Alfredo Semprún
No han dicho «adiós», sino «hasta luego»
Una década de combates y 3.260 soldados occidentales muertos no han sido suficientes para que una joven afgana de 17 años, Latifa Azizi, pueda participar en el «Operación Triunfo» local. Tocada con velo, pero con el rostro al descubierto y ligeramente maquillada, la concursante y su familia han tenido que abandonar su domicilio en Mazar e Sharif y refugiarse en Kabul. Cuenta su padre, resignado, que cantar es el sueño de su hija y que la apoyan. Cuenta la hija que al volver al colegio, sus compañeros la insultaron y la arrastraron de los pelos. Que los profesores no intervinieron y que, luego, hombres barbudos se acercaban hasta su casa para amenazarla de muerte. Tampoco en Kabul andan las cosas mejor. Si la reconocen por la calle, le llueven las injurias.
Y el caso es que el asunto afgano comenzó maravillosamente. En semanas, los talibanes habían desaparecido, con el mulá Omar a la cabeza, y los pocos que se refugiaron en las montañas de Tora Bora fueron eliminados por las bombas de aire combustible. Era el año 2001 y la ocupación del país sólo costó 12 bajas estadounidenses. Pero pronto, comenzó el goteo: 70 muertos en 2002, 131 en 2005; 232 en 2007; 521 en 2009; 711 en 2010, por no contar el número de heridos y mutilados, y las bajas del nuevo Ejército afgano. Hoy, cuando se ventean los aires de la retirada occidental, los talibanes recuperan sus tradicionales feudos y la población rural vuelve sin demasiada resistencia a lo malo conocido. Les recuerdo estas cosas al hilo de las declaraciones entusiastas del presidente francés, François Hollande, recibido ayer en Mali en loor de multitud. Hollande ha dicho, en un alarde de optimismo, que la misión todavía no ha terminado y que se alargará «unas semanas más». Le convendría leer la crónica del enviado especial de «Le Monde», Jean Philippe Rémy, sobre la retirada de los islamistas de su bastión de Gao. Cuenta el periodista que la evacuación de la ciudad se produjo con calma y en etapas. Que, primero, se evacuó a los milicianos heridos en vehículos ambulancia. Que se requisaron las medicinas del hospital, las vendas y el material quirúrgico y se cargaron provisiones. Luego, se licenció a los reclutas más jóvenes e inexpertos y que, por fin, salieron repartidos en varias columnas motorizadas el grueso de la tropa integrista. Con ellos, y esto no lo cuenta Rémy, se fueron los comerciantes árabes y muchos tuaregs, escarmentados de antiguo con los usos y costumbres de los soldados sureños. Si le preguntas a un tuareg por la ciudad de Lére, te contará, como si fuera ayer mismo, la matanza del 20 de mayo de 1991, cuando un joven oficial maliano reunió en el centro del pueblo a medio centenar de comerciantes y a sus hijos varones y los ejecutó, acusados de robar ganado.

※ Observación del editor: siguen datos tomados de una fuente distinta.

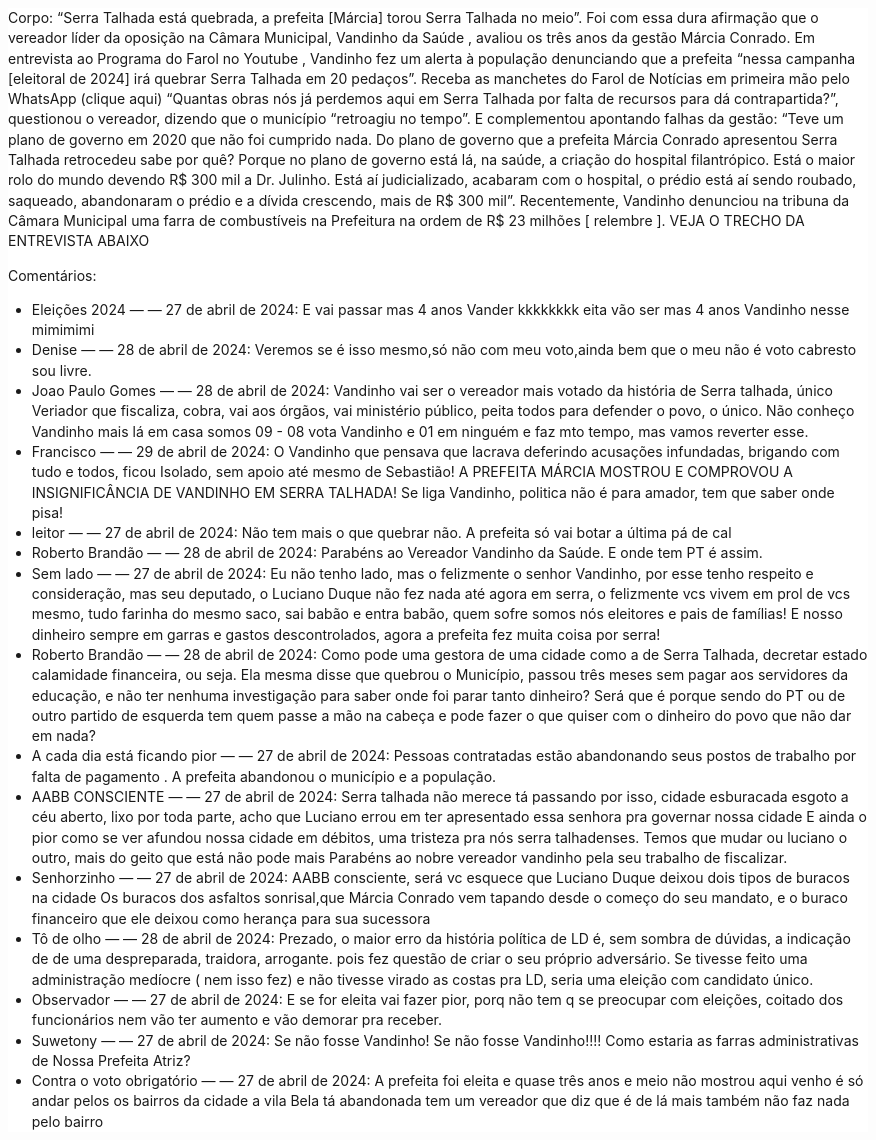 Corpo:
“Serra Talhada está quebrada, a prefeita [Márcia] torou Serra Talhada no meio”. Foi com essa dura afirmação que o vereador líder da oposição na Câmara Municipal, Vandinho da Saúde , avaliou os três anos da gestão Márcia Conrado. Em entrevista ao Programa do Farol no Youtube , Vandinho fez um alerta à população denunciando que a prefeita “nessa campanha [eleitoral de 2024] irá quebrar Serra Talhada em 20 pedaços”. Receba as manchetes do Farol de Notícias em primeira mão pelo WhatsApp (clique aqui) “Quantas obras nós já perdemos aqui em Serra Talhada por falta de recursos para dá contrapartida?”, questionou o vereador, dizendo que o município “retroagiu no tempo”. E complementou apontando falhas da gestão: “Teve um plano de governo em 2020 que não foi cumprido nada. Do plano de governo que a prefeita Márcia Conrado apresentou Serra Talhada retrocedeu sabe por quê? Porque no plano de governo está lá, na saúde, a criação do hospital filantrópico. Está o maior rolo do mundo devendo R$ 300 mil a Dr. Julinho. Está aí judicializado, acabaram com o hospital, o prédio está aí sendo roubado, saqueado, abandonaram o prédio e a dívida crescendo, mais de R$ 300 mil”. Recentemente, Vandinho denunciou na tribuna da Câmara Municipal uma farra de combustíveis na Prefeitura na ordem de R$ 23 milhões [ relembre ]. VEJA O TRECHO DA ENTREVISTA ABAIXO

Comentários:
- Eleições 2024 — — 27 de abril de 2024: E vai passar mas 4 anos Vander kkkkkkkk eita vão ser mas 4 anos Vandinho nesse mimimimi
- Denise — — 28 de abril de 2024: Veremos se é isso mesmo,só não com meu voto,ainda bem que o meu não é voto cabresto sou livre.
- Joao Paulo Gomes — — 28 de abril de 2024: Vandinho vai ser o vereador mais votado da história de Serra talhada, único Veriador que fiscaliza, cobra, vai aos órgãos, vai ministério público, peita todos para defender o povo, o único. Não conheço Vandinho mais lá em casa somos 09 - 08 vota Vandinho e 01 em ninguém e faz mto tempo, mas vamos reverter esse.
- Francisco — — 29 de abril de 2024: O Vandinho que pensava que lacrava deferindo acusações infundadas, brigando com tudo e todos, ficou Isolado, sem apoio até mesmo de Sebastião! A PREFEITA MÁRCIA MOSTROU E COMPROVOU A INSIGNIFICÂNCIA DE VANDINHO EM SERRA TALHADA! Se liga Vandinho, politica não é para amador, tem que saber onde pisa!
- leitor — — 27 de abril de 2024: Não tem mais o que quebrar não. A prefeita só vai botar a última pá de cal
- Roberto Brandão — — 28 de abril de 2024: Parabéns ao Vereador Vandinho da Saúde. E onde tem PT é assim.
- Sem lado — — 27 de abril de 2024: Eu não tenho lado, mas o felizmente o senhor Vandinho, por esse tenho respeito e consideração, mas seu deputado, o Luciano Duque não fez nada até agora em serra, o felizmente vcs vivem em prol de vcs mesmo, tudo farinha do mesmo saco, sai babão e entra babão, quem sofre somos nós eleitores e pais de famílias! E nosso dinheiro sempre em garras e gastos descontrolados, agora a prefeita fez muita coisa por serra!
- Roberto Brandão — — 28 de abril de 2024: Como pode uma gestora de uma cidade como a de Serra Talhada, decretar estado calamidade financeira, ou seja. Ela mesma disse que quebrou o Município, passou três meses sem pagar aos servidores da educação, e não ter nenhuma investigação para saber onde foi parar tanto dinheiro? Será que é porque sendo do PT ou de outro partido de esquerda tem quem passe a mão na cabeça e pode fazer o que quiser com o dinheiro do povo que não dar em nada?
- A cada dia está ficando pior — — 27 de abril de 2024: Pessoas contratadas estão abandonando seus postos de trabalho por falta de pagamento . A prefeita abandonou o município e a população.
- AABB CONSCIENTE — — 27 de abril de 2024: Serra talhada não merece tá passando por isso, cidade esburacada esgoto a céu aberto, lixo por toda parte, acho que Luciano errou em ter apresentado essa senhora pra governar nossa cidade E ainda o pior como se ver afundou nossa cidade em débitos, uma tristeza pra nós serra talhadenses. Temos que mudar ou luciano o outro, mais do geito que está não pode mais Parabéns ao nobre vereador vandinho pela seu trabalho de fiscalizar.
- Senhorzinho — — 27 de abril de 2024: AABB consciente, será vc esquece que Luciano Duque deixou dois tipos de buracos na cidade Os buracos dos asfaltos sonrisal,que Márcia Conrado vem tapando desde o começo do seu mandato, e o buraco financeiro que ele deixou como herança para sua sucessora
- Tô de olho — — 28 de abril de 2024: Prezado, o maior erro da história política de LD é, sem sombra de dúvidas, a indicação de de uma despreparada, traidora, arrogante. pois fez questão de criar o seu próprio adversário. Se tivesse feito uma administração medíocre ( nem isso fez) e não tivesse virado as costas pra LD, seria uma eleição com candidato único.
- Observador — — 27 de abril de 2024: E se for eleita vai fazer pior, porq não tem q se preocupar com eleições, coitado dos funcionários nem vão ter aumento e vão demorar pra receber.
- Suwetony — — 27 de abril de 2024: Se não fosse Vandinho! Se não fosse Vandinho!!!! Como estaria as farras administrativas de Nossa Prefeita Atriz?
- Contra o voto obrigatório — — 27 de abril de 2024: A prefeita foi eleita e quase três anos e meio não mostrou aqui venho é só andar pelos os bairros da cidade a vila Bela tá abandonada tem um vereador que diz que é de lá mais também não faz nada pelo bairro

De los milicianos fugitivos poco se sabe. Una de las columnas fue alcanzada por los helicópteros franceses y completamente aniquilada. El resto se ha perdido en las arenas del Sáhara y entre las grietas de las montañas. Pero no hay que descartar que hayan cruzado a Libia. Ahora sabemos que el comando que atacó la planta de gas argelina había cruzado la frontera con vehículos y documentación oficial libia. A imagen de lo que fueron las zonas tribales de Pakistán para los talibanes, en el sur de Libia los islamistas cuentan con refugios seguros y apoyo logístico.
Hay, pues, que ponerse en lo peor. Si el Ejército de Mali, fracturado internamente, se comporta en el norte como suele hacerlo habitualmente, es decir, como una fuerza de ocupación sin escrúpulos, los islamistas contarán pronto con el respaldo de un sector de la población. En combate abierto, los islamistas se saben inferiores a las tropas francesas, con su apoyo aéreo y sus medios electrónicos. Pero no le temen en absoluto a los ejércitos africanos de la zona, salvo al argelino. No parece que vaya a ser cuestión de «unas semanas más» como ha dicho Hollande. Pese el entusiasmo de las poblaciones «liberadas», el presidente francés debería recordar que son los mismos ciudadanos que fueron incapaces de oponer la más mínima resistencia al enemigo brutal.